Speech Reinforcement: Microphones

By: Owen T. Heisler
Updated: Oct. 25, 2019
Published: Aug. 5, 2016

This article is part of a series; see Speech Reinforcement.

The microphone is the first component in the signal path that you have full control of. You need a good one, one designed specifically for speech. Other traits include: type, pickup pattern, frequency response, and proximity effect.

Consider these microphones

  • Sennheiser e835: “Dynamic cardioid microphone designed for speech and vocals.”

  • Shure SM48-LC: Dynamic cardioid microphone “for lead vocals, backup vocals, and spoken word applications”.

  • beyerdynamic M 59: Hypercardioid dynamic microphone for “in-studio or on-location ENG/EFP speech and interview applications.”

Microphone types

  • Condenser microphones are sensitive and provide a high-quality signal. This is often especially noticeable in the higher octaves where sibilants occur, thus delivering improved speech clarity. Condenser microphones require phantom power, usually provided by the mixer but in some designs by a battery in the microphone. They are generally considered to be more fragile to physical abuse than dynamic microphones.

  • Electret condenser microphones are permanently charged condenser microphones, but often require phantom power for an internal pre-amplifier. Electret microphones are cheap to mass-produce, and consequently are often cheaper but also of lesser quality than non-electret condenser microphones.

  • Dynamic microphones are more durable but less sensitive than condenser microphones. They do not require phantom power, but will usually tolerate it without any problems.


Polar (pickup) patterns

  • Omnidirectional microphones pick up equally from all directions (bit a bit less from the rear). They do not suffer from proximity effect.

  • Subcardioid or wide cardioid microphones are only slightly more directional than omnidirectional and slightly less directional than cardioids. They exhibit very little proximity effect.

  • Cardioid microphones have a heart-shaped (cardioid) pickup pattern, with more directivity than the subcardioid. Cardioid microphones suffer from proximity effect.

  • Proximity effect is a result of the design of directional microphones. It causes the frequency response of the microphone to change, boosting the low range significantly as the sound source gets nearer to the microphone. For a plotted example of the proximity effect, see the Shure Beta 57A specifications (PDF).

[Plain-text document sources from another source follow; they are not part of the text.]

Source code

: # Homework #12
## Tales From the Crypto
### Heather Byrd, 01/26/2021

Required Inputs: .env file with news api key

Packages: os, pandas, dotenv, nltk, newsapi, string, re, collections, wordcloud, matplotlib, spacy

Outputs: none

  • Supercardioid and hypercardioid pickup patterns are too focused for most speech applications. It is far worse to discard valid signal because the speaker is a bit off-axis than to pick up some noise (which is at a much lower level anyway). Generally, do not attempt to solve feedback problems by using more focused pickup patterns.


Microphone stands

When a microphone and stand have been set up for use, to accommodate most heights, the microphone capsule should be adjustable from 4 ft (120 cm) to 6 ft (180 cm).

I recommend the On-Stage MS7700B Tripod Base Mic Stand as a basic microphone stand.

Here are some portable stands to consider:

  • goSTAND Portable Mic Stand

  • Manfrotto 5001B

  • Manfrotto 1051BAC

  • Lowel Uni-TO

  • On-Stage MSA-9500

  • Shure S15A

  • Avenger a635b

  • Avenger a0035b

  • Auray MS-5220T

  • camera tripod stands?

Remote motorized stands:

  • Optogate Mic Lift V2: If I am reading the specifications correctly, this stand provides 72 cm (28.3 inches) of motorized adjustment!

  • Chapman Remote-Mast stand model KH, KHW, or KHWB: Unfortunately this unit provides only 30 cm (12 inches) of motorized adjustment, which really isn’t enough.